When developers subdivide raw land and construct homes in a good economy, they are adding value to that raw land, but the process takes time and money. For many landowners, all they have is their land, and typically they’d rather sell to a developer who will then subdivide the land. We want to provide landowners with as many tools as possible to show them how to retain equity and protect their land without selling it outright. For example, land ownership is a bundle of rights with uses defined by zoning. The most valuable right is to build a house, and that could represent, say, 80 percent of the value in the land. One option for a family might be to sell or donate development rights on most of their land while retaining a few building lots where the soil is poor. This could enable them to realize a substantial amount of the equity in the land while still owning it. The future house sites would enable them to retain additional equity for the future. So a farmer could realize 80 percent of the land’s value, but still own the land to farm it.
John v.H. Halsey (left) is the president of the Peconic Land Trust, which is celebrating its 30th anniversary this year. Pike Farms in Sagaponack (above) is still thriving.
What are the current rules in terms of land preservation in new developments?
The current subdivision rules in Sagaponack and Southampton Town, for example, require that 65 percent of farmland within a parcel be protected through clustering when the land is in a three-acre zone. Unfortunately, even though the land is protected, it doesn’t necessarily mean that it is accessible to farmers. This most recent challenge stems from the realization that towns and villages currently cannot force the owners of protected farmland to lease to a farmer. No one ever anticipated that new owners of protected farmland might not want to hear a tractor or an irrigation pump on a Saturday. In the meantime, the trust is looking at ways to ensure that farmers will have access to protected farmland at a price they can afford.
Can you give an example of a success story?
There are still a number of multigenerational farm families in the Hamptons, such as the Babinski family, who wanted to keep their land and sold the development rights on most of their farm through a bargain sale for half of what they were worth. The trust raised $2 million in contributions from more than 200 local residents toward the $7 million purchase price, with the Town of East Hampton putting in $5 million through its Community Preservation Fund, which collects monies from Suffolk County’s 2 percent real estate transfer tax. Neighbors had a vested interest in seeing the farm continue and contributed generously to the effort. On the 7.6-acre Pike’s farm stand property in Sagaponack, the trust was able to negotiate a price of $6 million from the Hopping family and raise about $1 million privately toward the purchase from residents. At closing, we simultaneously sold the development rights to Suffolk County and the Town of Southampton. Ultimately, we sold the protected farmland to Jim and Jennifer Pike, who have been farming it for the past 20 years, at a price they could afford—$167,200, at $22,000 an acre. And there are additional restrictions ensuring that the land can be sold in the future only to farmers, at an affordable price.

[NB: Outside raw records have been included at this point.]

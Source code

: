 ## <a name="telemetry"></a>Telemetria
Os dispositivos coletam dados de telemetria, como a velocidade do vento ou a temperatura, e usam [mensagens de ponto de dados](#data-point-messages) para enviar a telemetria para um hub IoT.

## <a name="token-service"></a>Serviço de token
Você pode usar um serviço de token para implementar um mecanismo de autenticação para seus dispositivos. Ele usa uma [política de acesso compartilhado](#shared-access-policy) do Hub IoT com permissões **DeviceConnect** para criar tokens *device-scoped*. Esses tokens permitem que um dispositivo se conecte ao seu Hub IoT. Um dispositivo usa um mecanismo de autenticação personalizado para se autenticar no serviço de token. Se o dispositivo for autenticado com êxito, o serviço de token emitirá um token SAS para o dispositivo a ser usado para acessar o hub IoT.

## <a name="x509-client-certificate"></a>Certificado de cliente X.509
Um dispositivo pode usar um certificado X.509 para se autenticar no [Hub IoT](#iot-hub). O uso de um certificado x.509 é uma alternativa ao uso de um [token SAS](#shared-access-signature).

The Peconic Land Trust negotiated a deal on behalf of Pike Farms, allowing Jim and Jennifer Pike, who have farmed for two decades, to maintain control of their land.
The South Fork Land Foundation [SFLF], a supporting organization of the Peconic Land Trust, is potentially selling the development rights on 14 acres in Bridgehampton to Southampton Town. What’s your take on this controversial move?
Fundamentally, the big issue is, What will we have to do to ensure that we have food production continuing here? That’s the whole motive behind the sale of development rights of the property—to provide the SFLF and the Peconic Land Trust with additional assets to accomplish this goal. There are properties on the market at this moment, and we don’t have the luxury of waiting. We can sell the development rights [on the Bridgehampton land] and then use those assets to buy other pieces of farmland. We’re using the value embedded in that land to fulfill our overall mission as a public charity. Both the SFLF and PLT share that mission.